On 27 November 1937, one month after Hjalmar Schacht's resigned as Economics Minister, State Secretary Hans Ernst Posse of the Economic Ministry signed an order to expel Jews from the German economy. On 4 February 1938, the new Reichsminister, Walther Funk, brought in Rudolf Brinkmann as principal State Secretary and Posse was given the functions of State Secretary for Special Tasks and Deputy to the General Plenipotentiary for the Economy, a post also held by Funk in addition to the presidency of the Reichsbank.
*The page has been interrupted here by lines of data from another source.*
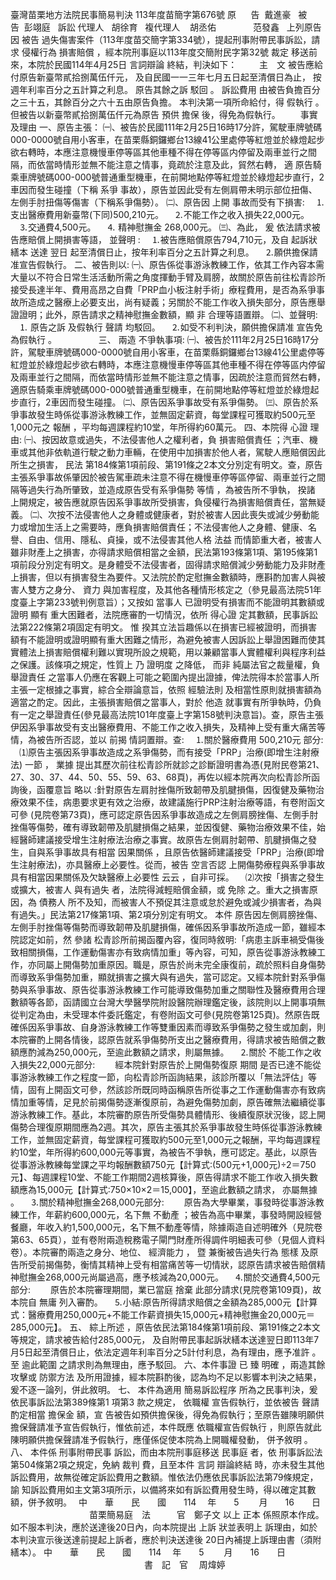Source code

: 臺灣苗栗地方法院民事簡易判決
113年度苗簡字第676號
原      告  戴進豪  
被      告  彭翊庭  
訴訟
代理人
  胡徐育  
複代理人    胡丞佑  
            范發鑫  
上列原告因
被告
過失傷害案件（113年度苗交簡字第334號），提起刑事附帶民事訴訟，請求
侵權行為
損害賠償
，經本院刑事庭以113年度交簡附民字第32號
裁定
移送前來，本院於民國114年4月25日
言詞辯論
終結，判決如下：
　　
主　文
被告應給付原告新臺幣貳拾捌萬伍仟元，
及自民國一一三年七月五日起至清償日為止，
按
週年利率百分之五計算之利息。
原告其餘之訴
駁回
。
訴訟費用
由被告負擔百分之三十五，其餘百分之六十五由原告負擔。
本判決第一項所命給付，得
假執行
。但被告以新臺幣貳拾捌萬伍仟元為原告
預供
擔保
後，得免為假執行。
　　事實及理由
一、原告主張：
㈠、被告於民國111年2月25日16時17分許，駕駛車牌號碼000-0000號自用小客車，在苗栗縣銅鑼鄉台13線41公里處停等紅燈並於綠燈起步欲右轉時，本應注意機慢車停等區其他車種不得在停等區内停留及兩車並行之間隔，而依當時情形並無不能注意之情事，竟疏於注意及此，貿然右轉，
適
原告騎乘車牌號碼000-000號普通重型機車，在前開地點停等紅燈並於綠燈起步直行，2車因而發生碰撞（下稱
系爭
事故），原告並因此受有左側肩帶未明示部位扭傷、左側手肘扭傷等傷害（下稱系爭傷勢）。
㈡、原告因
上開
事故而受有下損害:
　⒈支出醫療費用新臺幣(下同)500,210元。
　⒉不能工作之收入損失22,000元。
　⒊交通費4,500元。
　⒋
精神慰撫金
268,000元。
㈢、為此，
爰
依法請求被告應賠償上開損害等語，
並聲明
:
　⒈被告應賠償原告794,710元，及自
起訴狀
繕本
送達
翌日
起至清償日止，按年利率百分之五計算之利息。
　⒉願供擔保請准宣告假執行。
二、被告則以:
㈠、原告係從事游泳教練工作，依其工作內容本需大量以不符合日常生活活動所需之角度揮動手臂及肩膀，故關於原告前往松青診所接受長達半年、費用高昂之自費「PRP血小板注射手術」療程費用，是否為系爭事故所造成之醫療上必要支出，尚有疑義；另關於不能工作收入損失部分，原告應舉證證明；此外，原告請求之精神慰撫金數額，顯
非
合理等語置辯。
㈡、並聲明:
　⒈
原告之訴
及假執行
聲請
均駁回。
　⒉如受不利判決，願供擔保請准
宣告免為假執行
。　　　　　
三、
兩造
不爭執事項:
㈠、被告於111年2月25日16時17分許，駕駛車牌號碼000-0000號自用小客車，在苗栗縣銅鑼鄉台13線41公里處停等紅燈並於綠燈起步欲右轉時，本應注意機慢車停等區其他車種不得在停等區内停留及兩車並行之間隔，而依當時情形並無不能注意之情事，因疏於注意而貿然右轉，適原告騎乘車牌號碼000-000號普通重型機車，在前開地點停等紅燈並於綠燈起步直行，2車因而發生碰撞。
㈡、原告因系爭事故受有系爭傷勢。
㈢、原告於系爭事故發生時係從事游泳教練工作，並無固定薪資，每堂課程可獲取約500元至1,000元之
報酬
，平均每週課程約10堂，年所得約60萬元。
四、本院得
心證
理由:
㈠、按因故意或過失，不法侵害他人之權利者，負
損害賠償責任
；汽車、機車或其他非依軌道行駛之動力車輛，在使用中加損害於他人者，駕駛人應賠償因此所生之損害，
民法
第184條第1項前段、第191條之2本文分別定有明文。查，原告主張系爭事故係肇因於被告駕車疏未注意不得在機慢車停等區停留、兩車並行之間隔等過失行為所肇致，並造成原告受有系爭傷勢
等情
，為被告所不爭執，
揆諸
上開規定，被告應就原告因系爭事故所受損害，負侵權行為損害賠償責任，當無疑義。
㈡、次按不法侵害他人之身體或健康者，對於被害人因此喪失或減少勞動能力或增加生活上之需要時，應負損害賠償責任；不法侵害他人之身體、健康、名譽、自由、信用、隱私、貞操，或不法侵害其他人格
法益
而情節重大者，被害人雖非財產上之損害，亦得請求賠償相當之金額，民法第193條第1項、第195條第1項前段分別定有明文。是身體受不法侵害者，固得請求賠償減少勞動能力及非財產上損害，但以有損害發生為要件。又法院於酌定慰撫金數額時，應斟酌加害人與被害人雙方之身分、
資力
與加害程度，及其他各種情形核定之（參見最高法院51年度臺上字第233號判例意旨）；又按如
當事人
已證明受有損害而不能證明其數額或證明
顯有
重大困難者，法院應審酌一切情況，依所
得心證
定其數額，民事訴訟法第222條第2項固定有明文。
惟
揆其立法旨趣係以在損害已經被證明，而損害額有不能證明或證明顯有重大困難之情形，為避免被害人因訴訟上舉證困難而使其實體法上損害賠償權利難以實現所設之規範，用以兼顧當事人實體權利與程序利益之保護。該條項之規定，性質上
乃
證明度
之降低，
而非
純屬法官之裁量權，負
舉證責任
之當事人仍應在客觀上可能之範圍內提出證據，俾法院得本於當事人所主張一定根據之事實，綜合全辯論意旨，依照
經驗法則
及相當性原則就損害額為適當之酌定。因此，主張損害賠償之當事人，對於
他造
就事實有所爭執時，仍負有一定之舉證責任(參見最高法院101年度臺上字第158號判決意旨)。查，原告主張伊因系爭事故受有支出醫療費用、不能工作之收入損失，及精神上受有重大痛苦等情，為被告所否認，並以
前揭
情詞置辯。查:
　⒈關於醫療費用
500,210元
部分:
　⑴原告主張因系爭事故造成之系爭傷勢，而有接受「PRP」治療(即增生注射療法)
一節
，
業據
提出其歷次前往松青診所就診之診斷證明書為憑(見附民卷第21、27、30、37、44、50、55、59、63、68頁)，再佐以經本院再次向松青診所函詢後，函覆意旨
略以
:針對原告左肩肘挫傷所致韌帶及肌腱損傷，因復健及藥物治療效果不佳，病患要求更有效之治療，故建議施行PRP注射治療等語，有卷附函文
可參
(見院卷第73頁)，應可認定原告因系爭事故造成之左側肩膀挫傷、左側手肘挫傷等傷勢，確有導致韌帶及肌腱損傷之結果，並因復健、藥物治療效果不佳，始經醫師建議接受增生注射療法治療之事實。故原告左側肩肘韌帶、肌腱損傷之發生，自與系爭事故具有相當
因果關係
，且原告依醫師建議接受「PRP」治療(即增生注射療法)，亦具醫療上必要性。從而，被告
空言否認
上開傷勢療程與系爭事故具有相當因果關係及欠缺醫療上必要性
云云
，自非可採。
　⑵次按「損害之發生或擴大，被害人
與有過失
者，法院得減輕賠償金額，或
免除
之。重大之損害原因，為
債務人
所不及知，而被害人不預促其注意或怠於避免或減少損害者，為與有過失。」民法第217條第1項、第2項分別定有明文。
本件
原告因左側肩膀挫傷、左側手肘挫傷等傷勢而導致韌帶及肌腱損傷，確係因系爭事故所造成一節，雖經本院認定如前，然
參諸
松青診所前揭函覆內容，復同時敘明:「病患主訴車禍受傷後致相關損傷，工作運動傷害亦有致病情加重」等內容，可知，原告從事游泳教練工作，亦同屬上開傷勢加重原因。職是，原告於尚未完全康復前，疏於照料自身傷勢而導致系爭傷勢加重，顯就損害之擴大與有過失，當可認定。又經本院針對系爭傷勢與系爭事故、原告從事游泳教練工作可能導致傷勢加重之關聯性及醫療費用合理數額等各節，函請國立台灣大學醫學院附設醫院辦理鑑定後，該院則以上開事項無從判定為由，未受理本件委託鑑定，有卷附函文可參(見院卷第125頁)。然原告既確係因系爭事故、自身游泳教練工作等雙重因素而導致系爭傷勢之發生或加劇，則本院審酌上開各情後，認原告就系爭傷勢所支出之醫療費用，得請求被告賠償之數額應酌減為250,000元，至逾此數額之請求，則屬無據。
　⒉關於
不能工作之收入損失22,000元部分:
　　經本院針對原告於上開傷勢復原
期間
是否已達不能從事游泳教練工作之程度一節，向松青診所函詢結果，該診所覆以「無法評估」等情，固有上開函文可參，然該診所既同時函稱原告所從事之工作運動傷害亦有致病情加重等情，足見於前揭傷勢逐漸復原前，為避免傷勢加劇，原告確無法繼續從事游泳教練工作。基此，本院審酌原告所受傷勢具體情形、後續復原狀況後，認上開傷勢合理復原期間應為2週。其次，原告主張其於系爭事故發生時係從事游泳教練工作，並無固定薪資，每堂課程可獲取約500元至1,000元之報酬，平均每週課程約10堂，年所得約600,000元等事實，為被告不爭執，應可認定。基此，以原告從事游泳教練每堂課之平均報酬數額750元【計算式:(500元+1,000元)÷2＝750元】、每週課程10堂、不能工作期間2週核算後，原告得請求不能工作收入損失數額應為15,000元【計算式:750×10×2＝15,000】，至逾此數額之請求，
亦屬無據
。
　⒊關於精神慰撫金268,000元部分:
　　原告為大學畢業，事發時從事游泳教練工作，年薪約600,000元，名下無
不動產
；被告為高中畢業，事發時開設經營餐廳，年收入約1,500,000元，名下無不動產等情，除據兩造自述明確外（見院卷第63、65頁），並有卷附兩造稅務電子閘門財產所得調件明細表可參（見個人資料卷）。本院審酌兩造之身分、地位、
經濟能力
，
暨
兼衡被告過失行為
態樣
及原告所受前揭傷勢，衡情其精神上受有相當痛苦等一切情狀，認原告請求被告賠償精神慰撫金268,000元尚屬過高，應予核減為20,000元。
　⒋關於交通費4,500元部分:
　　原告於本院審理期間，業已當庭
捨棄
此部分請求(見院卷第109頁)，故本院自
無庸
列入審酌。
　⒌小結:原告所得請求賠償之金額為285,000元【計算式：醫療費用250,000元+不能工作薪資損失15,000元+精神慰撫金20,000元＝285,000元】。
五、
綜上所述
，原告依民法第184條第1項前段、第191條之2本文等規定，請求被告給付285,000元，
及自附帶民事起訴狀繕本送達翌日即113年7月5日起至清償日止，依法定週年利率百分之5計付利息，為有理由，應予准許
。至
逾此範圍
之請求則為無理由，應予駁回。
六、本件事證
已
臻
明確
，兩造其餘攻擊或
防禦方法
及所用證據，經本院斟酌後，認為均不足以影響本判決之結果，爰不逐一論列，併此敘明。
七、
本件為適用
簡易訴訟程序
所為之民事判決，爰依民事訴訟法第389條第1 項第3 款之規定，
依職權
宣告假執行，並依被告
聲請酌定相當
擔保金
額，宣
告被告如預供擔保後，得免為假執行；至原告雖陳明願供擔保聲請准予宣告假執行，惟依前述，本件既應
依職權宣告假執行
，則原告就此陳明願供擔保聲請准予假執行，應僅係促使本院為上開職權發動，
併予敘明
。 
八、
本件係
刑事附帶民事
訴訟，而由本院刑事庭移送
民事庭
者，依
刑事訴訟法
第504條第2項之規定，免納
裁判
費，且至本件
言詞
辯論終結
時，亦未發生其他訴訟費用，故無從確定訴訟費用之數額。惟依法仍應依民事訴訟法第79條規定，
諭
知訴訟費用如主文第3項所示，以備將來如有訴訟費用發生時，得以確定其數額，併予敘明。　
中　　華　　民　　國　　114 　年　　5 　　月　　16　　日
　　　　　　　　　苗栗簡易庭　法　　　官　鄭子文
以上
正本
係照原本作成。
如不服本判決，應於送達後20日內，向本院提出
上訴
狀並表明上
訴理由，如於本判決宣示後送達前提起上訴者，應於判決送達後
20日內補提上訴理由書（須附繕本）。
中　　華　　民　　國　　114 　年　　5 　　月　　16　　日
　　　　　　　　　　　　　　　
書　記　官
　周煒婷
After the outbreak of the Second World War, Posse in early 1940 also became head of Special Staff I (Economy) in the High Command of the Army and, in 1941, he was appointed Reichskommissar for liaison with the Unilever group, located at Rotterdam in the occupied Netherlands. Apart from his ministerial functions, Posse also sat on the supervisory boards of many German business and finance concerns, including VEBA (chairman), Deutsche Golddiskontbank, Deutsche Werke Kiel AG and Vereinigte Aluminium-Werke.

== Postwar life ==
After the end of the war in Europe, Posse was held by the American military in Neumünster and interrogated on 12 April 1946 in preparation for the Nuremberg trials where Funk, his former superior, was to face charges. According to Funk's rebuttal testimony at Nuremberg, Posse, then age 60 years old, was technically his chief deputy as General Plenipotentiary for the Economy, but had no real responsibilities, in contrast to Friedrich Landfried (who had succeeded Brinkmann) at the Ministry and Emil Puhl at the Reichsbank: "Mr. Posse was an old, sick man whom I had assigned to this post … which, to all intents and purposes, existed only on paper." Nothing is known of Posse's denazification process.

He later lived in Nußdorf (today, part of Überlingen) and worked as a journalist. He died on 18 August 1965 in nearby Singen.